↓↓↓

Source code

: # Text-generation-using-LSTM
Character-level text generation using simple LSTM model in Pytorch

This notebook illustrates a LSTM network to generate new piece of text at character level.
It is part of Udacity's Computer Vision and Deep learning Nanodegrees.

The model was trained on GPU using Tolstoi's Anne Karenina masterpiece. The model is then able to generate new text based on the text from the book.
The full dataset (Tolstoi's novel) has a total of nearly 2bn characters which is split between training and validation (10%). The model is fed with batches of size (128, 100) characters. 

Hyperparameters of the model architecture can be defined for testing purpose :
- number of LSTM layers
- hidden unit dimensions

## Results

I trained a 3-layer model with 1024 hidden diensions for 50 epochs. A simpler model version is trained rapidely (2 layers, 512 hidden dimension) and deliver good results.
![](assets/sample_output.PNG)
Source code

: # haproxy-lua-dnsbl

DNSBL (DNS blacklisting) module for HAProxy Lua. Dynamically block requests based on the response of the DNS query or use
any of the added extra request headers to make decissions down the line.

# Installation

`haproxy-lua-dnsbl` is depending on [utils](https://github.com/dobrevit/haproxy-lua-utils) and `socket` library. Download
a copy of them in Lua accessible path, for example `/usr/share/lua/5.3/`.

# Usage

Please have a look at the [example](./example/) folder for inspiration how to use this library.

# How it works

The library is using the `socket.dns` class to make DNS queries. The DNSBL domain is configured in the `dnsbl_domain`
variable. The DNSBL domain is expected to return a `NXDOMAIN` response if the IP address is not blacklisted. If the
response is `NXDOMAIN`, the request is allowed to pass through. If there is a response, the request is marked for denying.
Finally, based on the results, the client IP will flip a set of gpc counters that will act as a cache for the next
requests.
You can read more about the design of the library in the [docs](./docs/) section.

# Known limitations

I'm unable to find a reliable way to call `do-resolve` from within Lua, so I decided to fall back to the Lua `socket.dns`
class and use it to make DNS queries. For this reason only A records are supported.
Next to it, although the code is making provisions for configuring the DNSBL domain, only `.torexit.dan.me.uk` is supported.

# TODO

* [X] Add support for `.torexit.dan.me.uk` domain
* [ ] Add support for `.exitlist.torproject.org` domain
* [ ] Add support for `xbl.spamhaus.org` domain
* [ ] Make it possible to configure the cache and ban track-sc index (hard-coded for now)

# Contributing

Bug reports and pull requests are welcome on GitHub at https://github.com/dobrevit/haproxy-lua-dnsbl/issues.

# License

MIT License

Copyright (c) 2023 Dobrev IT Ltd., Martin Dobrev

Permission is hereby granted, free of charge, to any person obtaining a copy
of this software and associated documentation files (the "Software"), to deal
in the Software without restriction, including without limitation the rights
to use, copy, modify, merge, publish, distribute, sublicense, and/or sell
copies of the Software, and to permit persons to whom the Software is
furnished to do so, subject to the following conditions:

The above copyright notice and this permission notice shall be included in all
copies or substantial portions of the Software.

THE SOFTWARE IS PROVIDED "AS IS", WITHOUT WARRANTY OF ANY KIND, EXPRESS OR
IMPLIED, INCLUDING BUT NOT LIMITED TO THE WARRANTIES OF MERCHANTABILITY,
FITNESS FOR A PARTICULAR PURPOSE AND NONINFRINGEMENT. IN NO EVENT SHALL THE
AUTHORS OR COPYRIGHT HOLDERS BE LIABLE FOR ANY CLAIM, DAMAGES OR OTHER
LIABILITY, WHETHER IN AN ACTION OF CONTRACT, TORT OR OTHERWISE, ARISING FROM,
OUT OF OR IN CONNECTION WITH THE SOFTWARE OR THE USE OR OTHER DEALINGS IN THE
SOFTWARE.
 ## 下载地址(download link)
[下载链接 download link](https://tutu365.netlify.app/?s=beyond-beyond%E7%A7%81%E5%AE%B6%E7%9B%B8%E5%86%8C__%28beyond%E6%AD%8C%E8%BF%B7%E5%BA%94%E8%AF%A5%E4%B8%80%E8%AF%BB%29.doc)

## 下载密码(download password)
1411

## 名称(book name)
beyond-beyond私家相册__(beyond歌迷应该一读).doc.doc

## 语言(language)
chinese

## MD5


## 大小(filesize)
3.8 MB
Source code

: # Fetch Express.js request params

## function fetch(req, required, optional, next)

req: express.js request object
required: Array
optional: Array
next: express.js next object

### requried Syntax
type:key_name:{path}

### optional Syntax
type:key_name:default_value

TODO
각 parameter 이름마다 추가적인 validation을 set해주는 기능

↑↑↑

**Requirement**
The complete listing is to be repeated exactly.

**Solved exercise**
Source code

: # Text-generation-using-LSTM
Character-level text generation using simple LSTM model in Pytorch

This notebook illustrates a LSTM network to generate new piece of text at character level.
It is part of Udacity's Computer Vision and Deep learning Nanodegrees.

The model was trained on GPU using Tolstoi's Anne Karenina masterpiece. The model is then able to generate new text based on the text from the book.
The full dataset (Tolstoi's novel) has a total of nearly 2bn characters which is split between training and validation (10%). The model is fed with batches of size (128, 100) characters. 

Hyperparameters of the model architecture can be defined for testing purpose :
- number of LSTM layers
- hidden unit dimensions

## Results

I trained a 3-layer model with 1024 hidden diensions for 50 epochs. A simpler model version is trained rapidely (2 layers, 512 hidden dimension) and deliver good results.
![](assets/sample_output.PNG)
Source code

: # haproxy-lua-dnsbl

DNSBL (DNS blacklisting) module for HAProxy Lua. Dynamically block requests based on the response of the DNS query or use
any of the added extra request headers to make decissions down the line.

# Installation

`haproxy-lua-dnsbl` is depending on [utils](https://github.com/dobrevit/haproxy-lua-utils) and `socket` library. Download
a copy of them in Lua accessible path, for example `/usr/share/lua/5.3/`.

# Usage

Please have a look at the [example](./example/) folder for inspiration how to use this library.

# How it works

The library is using the `socket.dns` class to make DNS queries. The DNSBL domain is configured in the `dnsbl_domain`
variable. The DNSBL domain is expected to return a `NXDOMAIN` response if the IP address is not blacklisted. If the
response is `NXDOMAIN`, the request is allowed to pass through. If there is a response, the request is marked for denying.
Finally, based on the results, the client IP will flip a set of gpc counters that will act as a cache for the next
requests.
You can read more about the design of the library in the [docs](./docs/) section.

# Known limitations

I'm unable to find a reliable way to call `do-resolve` from within Lua, so I decided to fall back to the Lua `socket.dns`
class and use it to make DNS queries. For this reason only A records are supported.
Next to it, although the code is making provisions for configuring the DNSBL domain, only `.torexit.dan.me.uk` is supported.

# TODO

* [X] Add support for `.torexit.dan.me.uk` domain
* [ ] Add support for `.exitlist.torproject.org` domain
* [ ] Add support for `xbl.spamhaus.org` domain
* [ ] Make it possible to configure the cache and ban track-sc index (hard-coded for now)

# Contributing

Bug reports and pull requests are welcome on GitHub at https://github.com/dobrevit/haproxy-lua-dnsbl/issues.

# License

MIT License

Copyright (c) 2023 Dobrev IT Ltd., Martin Dobrev

Permission is hereby granted, free of charge, to any person obtaining a copy
of this software and associated documentation files (the "Software"), to deal
in the Software without restriction, including without limitation the rights
to use, copy, modify, merge, publish, distribute, sublicense, and/or sell
copies of the Software, and to permit persons to whom the Software is
furnished to do so, subject to the following conditions:

The above copyright notice and this permission notice shall be included in all
copies or substantial portions of the Software.

THE SOFTWARE IS PROVIDED "AS IS", WITHOUT WARRANTY OF ANY KIND, EXPRESS OR
IMPLIED, INCLUDING BUT NOT LIMITED TO THE WARRANTIES OF MERCHANTABILITY,
FITNESS FOR A PARTICULAR PURPOSE AND NONINFRINGEMENT. IN NO EVENT SHALL THE
AUTHORS OR COPYRIGHT HOLDERS BE LIABLE FOR ANY CLAIM, DAMAGES OR OTHER
LIABILITY, WHETHER IN AN ACTION OF CONTRACT, TORT OR OTHERWISE, ARISING FROM,
OUT OF OR IN CONNECTION WITH THE SOFTWARE OR THE USE OR OTHER DEALINGS IN THE
SOFTWARE.
 ## 下载地址(download link)
[下载链接 download link](https://tutu365.netlify.app/?s=beyond-beyond%E7%A7%81%E5%AE%B6%E7%9B%B8%E5%86%8C__%28beyond%E6%AD%8C%E8%BF%B7%E5%BA%94%E8%AF%A5%E4%B8%80%E8%AF%BB%29.doc)

## 下载密码(download password)
1411

## 名称(book name)
beyond-beyond私家相册__(beyond歌迷应该一读).doc.doc

## 语言(language)
chinese

## MD5


## 大小(filesize)
3.8 MB
Source code

: # Fetch Express.js request params

## function fetch(req, required, optional, next)

req: express.js request object
required: Array
optional: Array
next: express.js next object

### requried Syntax
type:key_name:{path}

### optional Syntax
type:key_name:default_value

TODO
각 parameter 이름마다 추가적인 validation을 set해주는 기능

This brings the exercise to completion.